Wizz Air Abu Dhabi is set to launch flights to Israel in February.
The low-cost airline plans to fly four times a week to Tel Aviv, with fares starting from Dh99.
It's the latest announcement from the UAE's newest airline before its launch flight on Friday, January 15.
The low-cost airline's delayed inaugural flight will operate from Abu Dhabi to Athens. Tickets on both the inbound and outbound sectors are sold out on Wizz Air Abu Dhabi's first flight.
The budget airline recently ran a promotion selling airline tickets to Greece from Dh1, plus taxes. More than 3,000 promotional tickets sold out in just a few hours, said the airline at a media conference on Thursday, January 7.

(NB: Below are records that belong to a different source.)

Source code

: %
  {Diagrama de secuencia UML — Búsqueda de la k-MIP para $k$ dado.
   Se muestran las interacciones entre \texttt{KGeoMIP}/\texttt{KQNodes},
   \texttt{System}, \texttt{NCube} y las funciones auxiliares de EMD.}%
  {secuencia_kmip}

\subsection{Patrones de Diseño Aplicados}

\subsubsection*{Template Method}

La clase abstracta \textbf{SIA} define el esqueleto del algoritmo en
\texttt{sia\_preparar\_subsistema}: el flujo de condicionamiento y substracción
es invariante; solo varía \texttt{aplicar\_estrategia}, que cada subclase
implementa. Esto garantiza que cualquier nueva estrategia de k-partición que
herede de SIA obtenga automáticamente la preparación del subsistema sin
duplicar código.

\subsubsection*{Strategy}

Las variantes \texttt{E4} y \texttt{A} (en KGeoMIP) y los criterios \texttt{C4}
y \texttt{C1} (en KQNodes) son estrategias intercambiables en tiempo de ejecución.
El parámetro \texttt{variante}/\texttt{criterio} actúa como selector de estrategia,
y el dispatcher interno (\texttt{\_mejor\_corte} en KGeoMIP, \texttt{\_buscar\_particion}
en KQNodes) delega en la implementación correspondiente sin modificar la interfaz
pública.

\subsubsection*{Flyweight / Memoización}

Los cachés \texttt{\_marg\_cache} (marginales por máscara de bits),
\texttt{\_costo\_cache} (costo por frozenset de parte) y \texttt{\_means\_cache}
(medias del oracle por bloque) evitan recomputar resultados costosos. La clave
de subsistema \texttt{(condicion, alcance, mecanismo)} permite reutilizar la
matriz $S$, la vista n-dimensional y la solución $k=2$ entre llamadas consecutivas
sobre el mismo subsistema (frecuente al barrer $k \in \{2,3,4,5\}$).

Flights from Abu Dhabi to Tel Aviv are on sale from February 12. Launching flights to Israel makes sense for the budget airline which already has a strong presence there. Wizz Air was one of the first airlines to move there when the country opened up to international flights. It has been operating out of Tel Aviv for six years, with a network covering 20 different destinations. The airline hopes to bring its market knowledge of Israel to the UAE.
Elsewhere, the low-cost airline has plans to fly to 13 destinations across 11 countries from its new base in the UAE capital. Launch dates have yet to be revealed, but tickets for at least six of these routes will go on sale in mid-February.
Wizz Air will fly from Abu Dhabi to:
- Tel Aviv
The low-cost airline will also look to add new routes to destinations across the GCC. Speaking at the media conference, Kees Van Schaick, managing director of Wizz Air Abu Dhabi, said that the airline was watching Abu Dhabi's list of 'green' countries.
“We are living in a very dynamic environment. Now that we have a green country list where restrictions have been removed in Abu Dhabi, it doesn’t always mean the situation is the same on the way out where there may be quarantines etc. But we are monitoring the situation daily and have seen a move that more and more GCC countries are coming on to that ‘green’ country list.
"Once they do and to the extent we believe it is needed, we will start operating to those countries," he added.